#### Work order:
Repeat exactly the lines of the listing from the line containing "- ConfigServer" through its last line, and nothing beyond them.

#### Records for the exercise:
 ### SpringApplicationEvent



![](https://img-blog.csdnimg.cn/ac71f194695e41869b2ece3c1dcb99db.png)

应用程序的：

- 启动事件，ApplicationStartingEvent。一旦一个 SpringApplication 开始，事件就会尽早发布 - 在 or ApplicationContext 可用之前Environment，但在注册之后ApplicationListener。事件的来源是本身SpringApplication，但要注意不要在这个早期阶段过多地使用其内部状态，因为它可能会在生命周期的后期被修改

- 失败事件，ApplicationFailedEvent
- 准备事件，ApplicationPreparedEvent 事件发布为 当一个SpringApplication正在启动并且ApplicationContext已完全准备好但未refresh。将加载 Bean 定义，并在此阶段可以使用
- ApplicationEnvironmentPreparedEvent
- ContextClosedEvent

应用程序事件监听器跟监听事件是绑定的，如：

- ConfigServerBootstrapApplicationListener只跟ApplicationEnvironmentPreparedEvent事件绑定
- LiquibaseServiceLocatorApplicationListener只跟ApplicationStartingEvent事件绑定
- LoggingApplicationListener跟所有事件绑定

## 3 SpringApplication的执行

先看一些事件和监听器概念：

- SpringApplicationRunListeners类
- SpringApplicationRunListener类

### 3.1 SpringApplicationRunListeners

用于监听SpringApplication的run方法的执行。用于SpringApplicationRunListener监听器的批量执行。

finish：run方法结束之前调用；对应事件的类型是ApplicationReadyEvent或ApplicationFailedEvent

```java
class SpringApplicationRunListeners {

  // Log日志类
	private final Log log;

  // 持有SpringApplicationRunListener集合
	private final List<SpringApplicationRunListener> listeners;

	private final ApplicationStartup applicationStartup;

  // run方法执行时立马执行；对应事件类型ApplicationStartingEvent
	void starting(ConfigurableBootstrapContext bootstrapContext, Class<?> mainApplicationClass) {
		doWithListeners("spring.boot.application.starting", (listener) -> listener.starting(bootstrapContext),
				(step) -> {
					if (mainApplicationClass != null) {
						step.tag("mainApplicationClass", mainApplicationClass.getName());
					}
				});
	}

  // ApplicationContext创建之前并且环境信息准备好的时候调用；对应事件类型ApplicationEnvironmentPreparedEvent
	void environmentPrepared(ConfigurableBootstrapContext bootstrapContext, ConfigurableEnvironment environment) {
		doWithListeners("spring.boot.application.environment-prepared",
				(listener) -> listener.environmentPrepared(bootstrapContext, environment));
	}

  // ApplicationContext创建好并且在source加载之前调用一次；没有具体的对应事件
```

#### Solution to this task:
- ConfigServerBootstrapApplicationListener只跟ApplicationEnvironmentPreparedEvent事件绑定
- LiquibaseServiceLocatorApplicationListener只跟ApplicationStartingEvent事件绑定
- LoggingApplicationListener跟所有事件绑定

## 3 SpringApplication的执行

先看一些事件和监听器概念：

- SpringApplicationRunListeners类
- SpringApplicationRunListener类

### 3.1 SpringApplicationRunListeners

用于监听SpringApplication的run方法的执行。用于SpringApplicationRunListener监听器的批量执行。

finish：run方法结束之前调用；对应事件的类型是ApplicationReadyEvent或ApplicationFailedEvent

```java
class SpringApplicationRunListeners {

  // Log日志类
	private final Log log;

  // 持有SpringApplicationRunListener集合
	private final List<SpringApplicationRunListener> listeners;

	private final ApplicationStartup applicationStartup;

  // run方法执行时立马执行；对应事件类型ApplicationStartingEvent
	void starting(ConfigurableBootstrapContext bootstrapContext, Class<?> mainApplicationClass) {
		doWithListeners("spring.boot.application.starting", (listener) -> listener.starting(bootstrapContext),
				(step) -> {
					if (mainApplicationClass != null) {
						step.tag("mainApplicationClass", mainApplicationClass.getName());
					}
				});
	}

  // ApplicationContext创建之前并且环境信息准备好的时候调用；对应事件类型ApplicationEnvironmentPreparedEvent
	void environmentPrepared(ConfigurableBootstrapContext bootstrapContext, ConfigurableEnvironment environment) {
		doWithListeners("spring.boot.application.environment-prepared",
				(listener) -> listener.environmentPrepared(bootstrapContext, environment));
	}

  // ApplicationContext创建好并且在source加载之前调用一次；没有具体的对应事件
```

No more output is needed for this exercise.